Hathawekela (also spelled Oawikila, Thaawikila, Thawegila, Shawnee: θawikila, French: Chalaqua) was one of the five divisions (or bands) of the Shawnee, a Native American people during the 18th century. The other four divisions were the Chalahgawtha, Mekoche, Kispoko, and Pekowi. (All five division names have been spelled in a great variety of ways.) Together these divisions formed the loose confederacy that was the Shawnee tribe.

Traditionally, Shawnee political leadership came from the Hathawekela patrilineal division.

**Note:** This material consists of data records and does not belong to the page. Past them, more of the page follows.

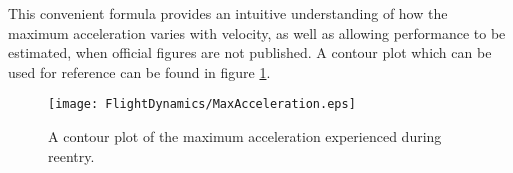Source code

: This convenient formula provides an intuitive understanding of how the maximum acceleration varies with velocity, as well as allowing performance to be estimated, when official figures are not published. A contour plot which can be used for reference can be found in figure \ref{fig:MaxReentryAcceleration}.


\begin{figure}[!htb] 
    \centering
    \texttt{[image: FlightDynamics/MaxAcceleration.eps]} 
    \caption{A contour plot of the maximum acceleration experienced during reentry.}
    \label{fig:MaxReentryAcceleration}
\end{figure}


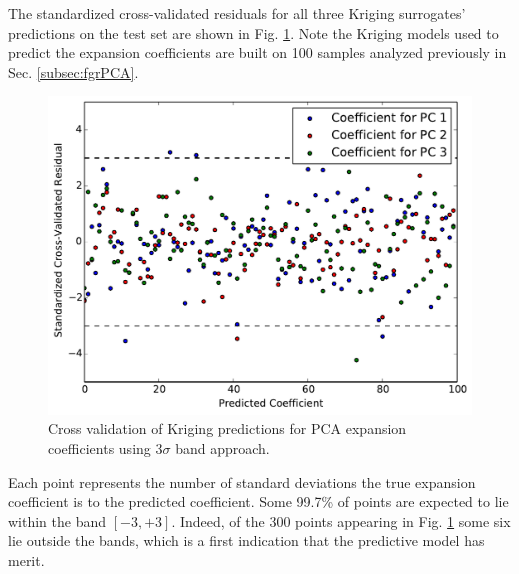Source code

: The standardized cross-validated residuals for all three Kriging surrogates' predictions on the test set are shown in Fig. \ref{fig:xval_3sig_bands}. Note the Kriging models used to predict the expansion coefficients are built on 100 samples analyzed previously in Sec. \ref{subsec:fgrPCA}.  
\begin{figure}
\caption{\label{fig:xval_3sig_bands}
Cross validation of Kriging predictions for \ac{PCA} expansion coefficients using 3$\sigma$ band approach.}
 \begin{center}
  \includegraphics[scale=.75]{./Chapter4/xval_3sig_band.pdf}
 \end{center}
\end{figure}
Each point represents the number of standard deviations the true expansion coefficient is to the predicted coefficient. Some 99.7\% of points are expected to lie within the band $\left[-3, +3\right]$. Indeed, of the 300 points appearing in Fig. \ref{fig:xval_3sig_bands} some six lie outside the bands, which is a first indication that the predictive model has merit.  

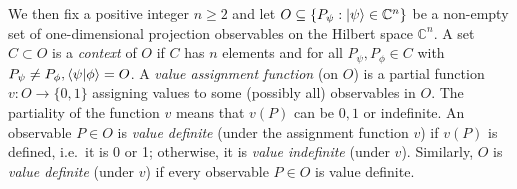 \documentclass[l1pt]{elsarticle}
\begin{document}
We then fix a positive integer $n\geq 2$ and let $O \subseteq \{  P_{\psi}:  \ket{\psi} \in \mathbb{C}^{n} \}$ be a non-empty set of one-dimensional projection observables on the Hilbert space $\mathbb{C}^{n}$.
A set $C \subset O$ is a {\it  context} of $O$ if $C$ has $n$ elements and for all $P_{\psi}, P_{\phi} \in C$ with $P_{\psi} \neq P_{\phi}, \braket{\psi}{\phi} = O$.
A  {\it  value assignment function} (on $O$) is a partial function $v:O\to \{0,1\}$ assigning values to some (possibly all) observables in $O$.  The partiality of the  function $v$ means that $v(P)$ can be $0,1$ or indefinite.
An observable $P \in O$ is  {\it  value definite} (under the assignment function $v$)  if $v(P)$ is defined, i.e.~it is 0 or 1; otherwise, it is  {\it  value indefinite} (under $v$). Similarly, $O$ is {\it  value definite} (under $v$) if every observable $P \in O$ is value definite.
\end{document}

According to J.D. Lewis, "Tradition and the known linguistic connections of the Shawnee indicate that they had migrated to the Cumberland River Valley from the north not long previous to the historic period ... Shortly after 1674, the Hathawekela or that part of the Shawnee afterward so called, settled upon Savannah River, and in 1681 they proved of great assistance to the new colony of South Carolina by driving a tribe known as Westo, probably part of the Yuchi, from the middle Savannah."

They emigrated from the South "about 1697, together with other Shawnee bands, and settled with them, partly on Susquehanna and partly on Allegheny River, Pa., where they are mentioned in 1731. Sewickley, Pa., probably takes its name from them ... The Hathawekela claim to be the "elder brothers" among the Shawnee, as being the first created of the tribe. The band formerly under Black Bob, are a portion of this division."